RECORDS FOR THE TASK:

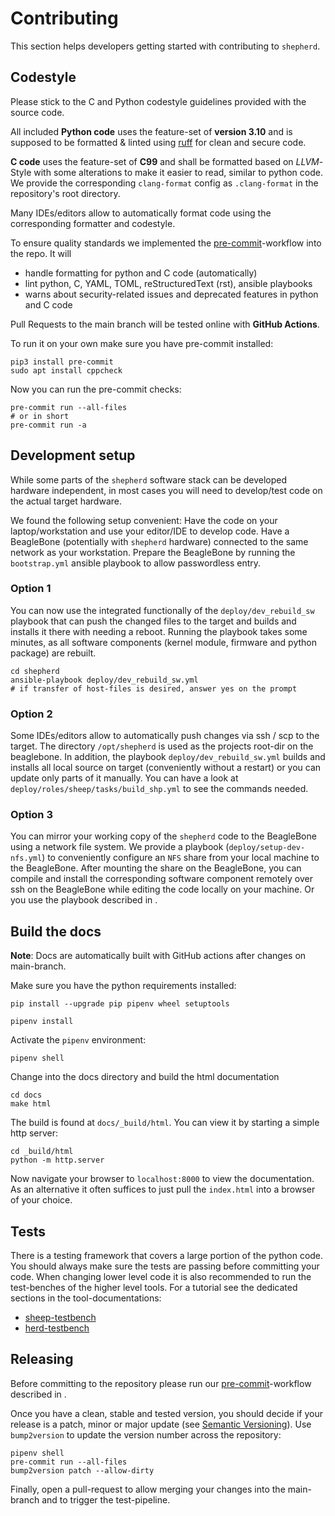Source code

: # Contributing

This section helps developers getting started with contributing to `shepherd`.

## Codestyle

Please stick to the C and Python codestyle guidelines provided with the source code.

All included **Python code** uses the feature-set of **version 3.10** and is supposed to be formatted & linted using [ruff](https://docs.astral.sh/ruff/) for clean and secure code.

**C code** uses the feature-set of **C99** and shall be formatted based on *LLVM*-Style with some alterations to make it easier to read, similar to python code.
We provide the corresponding `clang-format` config as `.clang-format` in the repository's root directory.

Many IDEs/editors allow to automatically format code using the corresponding formatter and codestyle.

To ensure quality standards we implemented the [pre-commit](https://pre-commit.com/)-workflow into the repo. It will

- handle formatting for python and C code (automatically)
- lint python, C, YAML, TOML, reStructuredText (rst), ansible playbooks
- warns about security-related issues and deprecated features in python and C code

Pull Requests to the main branch will be tested online with **GitHub Actions**.

To run it on your own make sure you have pre-commit installed:

```shell
pip3 install pre-commit
sudo apt install cppcheck
```

Now you can run the pre-commit checks:

```Shell
pre-commit run --all-files
# or in short
pre-commit run -a
```

## Development setup

While some parts of the `shepherd` software stack can be developed hardware independent, in most cases you will need to develop/test code on the actual target hardware.

We found the following setup convenient: Have the code on your laptop/workstation and use your editor/IDE to develop code.
Have a BeagleBone (potentially with `shepherd` hardware) connected to the same network as your workstation.
Prepare the BeagleBone by running the `bootstrap.yml` ansible playbook to allow passwordless entry.

### Option 1

You can now use the integrated functionally of the `deploy/dev_rebuild_sw` playbook that can push the changed files to the target and builds and installs it there with needing a reboot.
Running the playbook takes some minutes, as all software components (kernel module, firmware and python package) are rebuilt.

```shell
cd shepherd
ansible-playbook deploy/dev_rebuild_sw.yml
# if transfer of host-files is desired, answer yes on the prompt
```

### Option 2

Some IDEs/editors allow to automatically push changes via ssh / scp to the target. The directory `/opt/shepherd` is used as the projects root-dir on the beaglebone.
In addition, the playbook `deploy/dev_rebuild_sw.yml` builds and installs all local source on target (conveniently without a restart) or you can update only parts of it manually. You can have a look at `deploy/roles/sheep/tasks/build_shp.yml` to see the commands needed.

### Option 3

You can mirror your working copy of the `shepherd` code to the BeagleBone using a network file system.
We provide a playbook (`deploy/setup-dev-nfs.yml`) to conveniently configure an `NFS` share from your local machine to the BeagleBone.
After mounting the share on the BeagleBone, you can compile and install the corresponding software component remotely over ssh on the BeagleBone while editing the code locally on your machine.
Or you use the playbook described in [](#option-1).


## Build the docs

**Note**: Docs are automatically built with GitHub actions after changes on main-branch.

Make sure you have the python requirements installed:

```shell
pip install --upgrade pip pipenv wheel setuptools

pipenv install
```

Activate the `pipenv` environment:

```shell
pipenv shell
```

Change into the docs directory and build the html documentation

```shell
cd docs
make html
```

The build is found at `docs/_build/html`. You can view it by starting a simple http server:

```shell
cd _build/html
python -m http.server
```

Now navigate your browser to `localhost:8000` to view the documentation.
As an alternative it often suffices to just pull the `index.html` into a browser of your choice.

## Tests

There is a testing framework that covers a large portion of the python code.
You should always make sure the tests are passing before committing your code.
When changing lower level code it is also recommended to run the test-benches of the higher level tools.
For a tutorial see the dedicated sections in the tool-documentations:

- [sheep-testbench](../tools/sheep.md#unittests)
- [herd-testbench](../tools/herd.md#unittests)

## Releasing

Before committing to the repository please run our [pre-commit](https://pre-commit.com/)-workflow described in [](#codestyle).

Once you have a clean, stable and tested version, you should decide if your release is a patch, minor or major update (see [Semantic Versioning](https://semver.org/)).
Use `bump2version` to update the version number across the repository:

```shell
pipenv shell
pre-commit run --all-files
bump2version patch --allow-dirty
```

Finally, open a pull-request to allow merging your changes into the main-branch and to trigger the test-pipeline.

PROBLEM TO WORK ON: Only the lines from the top of the data through the line with "While some parts" should be quoted, exactly and with both ends kept; skip the pictures.

ANSWER BELOW:
Source code

: # Contributing

This section helps developers getting started with contributing to `shepherd`.

## Codestyle

Please stick to the C and Python codestyle guidelines provided with the source code.

All included **Python code** uses the feature-set of **version 3.10** and is supposed to be formatted & linted using [ruff](https://docs.astral.sh/ruff/) for clean and secure code.

**C code** uses the feature-set of **C99** and shall be formatted based on *LLVM*-Style with some alterations to make it easier to read, similar to python code.
We provide the corresponding `clang-format` config as `.clang-format` in the repository's root directory.

Many IDEs/editors allow to automatically format code using the corresponding formatter and codestyle.

To ensure quality standards we implemented the [pre-commit](https://pre-commit.com/)-workflow into the repo. It will

- handle formatting for python and C code (automatically)
- lint python, C, YAML, TOML, reStructuredText (rst), ansible playbooks
- warns about security-related issues and deprecated features in python and C code

Pull Requests to the main branch will be tested online with **GitHub Actions**.

To run it on your own make sure you have pre-commit installed:

```shell
pip3 install pre-commit
sudo apt install cppcheck
```

Now you can run the pre-commit checks:

```Shell
pre-commit run --all-files
# or in short
pre-commit run -a
```

## Development setup

While some parts of the `shepherd` software stack can be developed hardware independent, in most cases you will need to develop/test code on the actual target hardware.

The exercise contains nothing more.